### Work item
Reproduce the records that follow exactly as they appear.

══════

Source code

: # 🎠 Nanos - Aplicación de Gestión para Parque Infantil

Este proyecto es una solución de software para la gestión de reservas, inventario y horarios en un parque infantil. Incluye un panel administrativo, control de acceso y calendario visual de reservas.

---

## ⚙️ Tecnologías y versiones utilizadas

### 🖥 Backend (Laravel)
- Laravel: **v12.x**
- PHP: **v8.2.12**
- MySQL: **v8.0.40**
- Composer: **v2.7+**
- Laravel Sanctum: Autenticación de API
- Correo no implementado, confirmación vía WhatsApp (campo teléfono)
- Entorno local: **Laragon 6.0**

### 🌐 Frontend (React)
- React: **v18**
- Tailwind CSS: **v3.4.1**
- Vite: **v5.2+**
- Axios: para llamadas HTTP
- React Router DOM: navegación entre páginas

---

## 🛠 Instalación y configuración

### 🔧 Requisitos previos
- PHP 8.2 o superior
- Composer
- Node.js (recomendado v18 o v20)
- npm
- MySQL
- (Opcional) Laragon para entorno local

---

══════

### Task output
Source code

: # 🎠 Nanos - Aplicación de Gestión para Parque Infantil

Este proyecto es una solución de software para la gestión de reservas, inventario y horarios en un parque infantil. Incluye un panel administrativo, control de acceso y calendario visual de reservas.

---

## ⚙️ Tecnologías y versiones utilizadas

### 🖥 Backend (Laravel)
- Laravel: **v12.x**
- PHP: **v8.2.12**
- MySQL: **v8.0.40**
- Composer: **v2.7+**
- Laravel Sanctum: Autenticación de API
- Correo no implementado, confirmación vía WhatsApp (campo teléfono)
- Entorno local: **Laragon 6.0**

### 🌐 Frontend (React)
- React: **v18**
- Tailwind CSS: **v3.4.1**
- Vite: **v5.2+**
- Axios: para llamadas HTTP
- React Router DOM: navegación entre páginas

---

## 🛠 Instalación y configuración

### 🔧 Requisitos previos
- PHP 8.2 o superior
- Composer
- Node.js (recomendado v18 o v20)
- npm
- MySQL
- (Opcional) Laragon para entorno local

---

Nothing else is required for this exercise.